FALMOUTH — Caitlin Bernard knew she wouldn’t leave when she first set foot inside Maine State Ballet.
Sixteen years and dozens of performances later, she will take the stage this weekend as the company presents a rare performance of the classic ballet “Swan Lake” at Portland’s Merrill Auditorium. Bernard, a company member, will dance in the first and third acts.
Despite her success on stage, Bernard’s journey has not been without adversity. At age 8 she was diagnosed with Madelung’s deformity in her wrists. Since then, she has had nine surgeries to correct the deformity, which is caused when bones in each wrist stopped growing.
Bernard said she has had two surgeries every two years since she turned 10. She scheduled her most recent surgery in December to take place after “The Nutcracker” and her school final exams, but with enough recovery time to perform in “Swan Lake.”
“Dancing has helped me get through my deformity and all these serious surgeries,” she said, noting wearing casts while dancing gives her extra “whipping power” while spinning.
Maine State Ballet Director Linda MacArthur Miele, who has known Bernard since she began at Maine State Ballet at age 4, said the young ballerina brings “an amazing energy” to the company.
“She has a love and a passion for dance, and she’d had that since she was a little girl,” she said. “She just has that kind of personality where (these surgeries) won’t get her down.
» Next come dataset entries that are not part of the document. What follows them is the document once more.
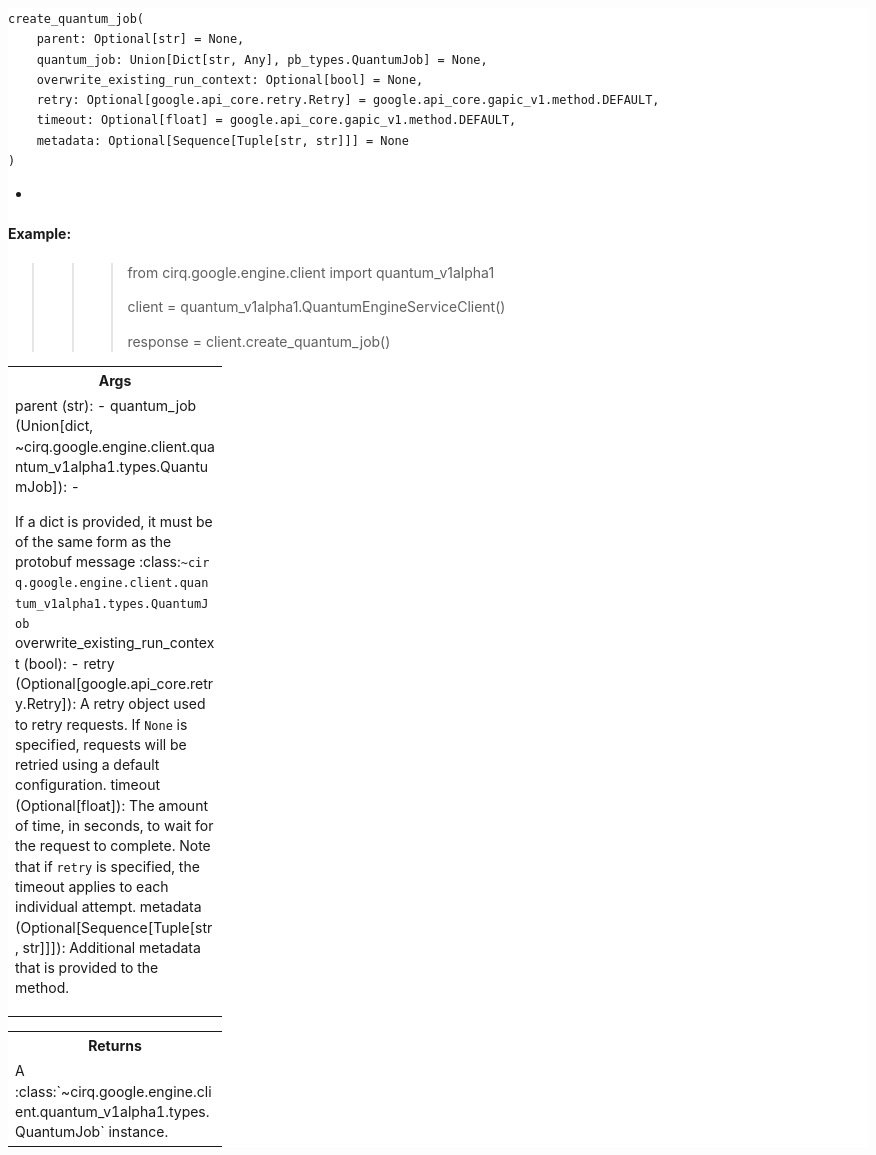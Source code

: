 <pre class="devsite-click-to-copy prettyprint lang-py tfo-signature-link">
<code>create_quantum_job(
    parent: Optional[str] = None,
    quantum_job: Union[Dict[str, Any], pb_types.QuantumJob] = None,
    overwrite_existing_run_context: Optional[bool] = None,
    retry: Optional[google.api_core.retry.Retry] = google.api_core.gapic_v1.method.DEFAULT,
    timeout: Optional[float] = google.api_core.gapic_v1.method.DEFAULT,
    metadata: Optional[Sequence[Tuple[str, str]]] = None
)
</code></pre>

-


#### Example:

>>> from cirq.google.engine.client import quantum_v1alpha1
>>>
>>> client = quantum_v1alpha1.QuantumEngineServiceClient()
>>>
>>> response = client.create_quantum_job()




 <table class="responsive fixed orange">
<colgroup><col width="214px"><col></colgroup>
<tr><th colspan="2">Args</th></tr>
<tr class="alt">
<td colspan="2">
parent (str): -
quantum_job (Union[dict, ~cirq.google.engine.client.quantum_v1alpha1.types.QuantumJob]): -

If a dict is provided, it must be of the same form as the protobuf
message :class:`~cirq.google.engine.client.quantum_v1alpha1.types.QuantumJob`
overwrite_existing_run_context (bool): -
retry (Optional[google.api_core.retry.Retry]):  A retry object used
to retry requests. If ``None`` is specified, requests will
be retried using a default configuration.
timeout (Optional[float]): The amount of time, in seconds, to wait
for the request to complete. Note that if ``retry`` is
specified, the timeout applies to each individual attempt.
metadata (Optional[Sequence[Tuple[str, str]]]): Additional metadata
that is provided to the method.
</td>
</tr>

</table>




 <table class="responsive fixed orange">
<colgroup><col width="214px"><col></colgroup>
<tr><th colspan="2">Returns</th></tr>
<tr class="alt">
<td colspan="2">
A :class:`~cirq.google.engine.client.quantum_v1alpha1.types.QuantumJob` instance.
</td>
</tr>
She’s cheerful and grateful.”
Bernard began studying with Maine State Ballet after watching her older sister, Sarah, in dance classes.
“I would sit on the floor in the corner to watch her class and teach myself,” said Bernard, a 20-year-old Portland resident and University of Southern Maine student who is studying to be a kindergarten teacher. “I would not be here if it wasn’t for my sister.”
Bernard’s love of dance grew as she increased the frequency of classes and began performing in ballets like “The Nutcracker.”
“I’ve just loved it ever since I was a kid. I wanted to be here all the time,” she said last week as she waited for a dance class she teaches to begin. “… When I get on stage I get to be a whole (different) person in a whole different world. It’s freeing.”
Miele calls Bernard “a cheerleader for Maine State Ballet,” who consistently demonstrates maturity and confidence on stage. She said Bernard’s young dance students look up to her and are always eager for class to begin.
“I’d say her optimism is contagious,” Miele said. “She walks into the room and everyone is happy.”
Bernard said it is easy to stay optimistic about her future despite her surgeries because of the support of her “family” at Maine State Ballet and her parents, Barry Bernard and Ann Goodridge.
She also said it is easy to balance her many rehearsals with college courses and studying because she loves the moment she steps on stage to dance.
“It’s an adrenaline rush, but at the same time it feels completely natural to me,” Bernard said. “It’s the place I’m happiest.”
Caitlin Bernard, a Portland resident and company member at Maine State Ballet, will dance in “Swan Lake” this weekend at Merrill Auditorium in Portland. Bernard has been dancing singe age 4 despite a series of surgeries to correct bone deformities in her wrists.
Performances of “Swan Lake” are scheduled for 2 p.m. Saturday, March 31, and Sunday, April 1, at Merrill Auditorium in Portland.
This is the first Maine performance of “Swan Lake” in six years, according to Linda MacArthur Miele, director of Maine State Ballet. The Falmouth-based company’s presentation showcases 85 advanced students and professional dancers.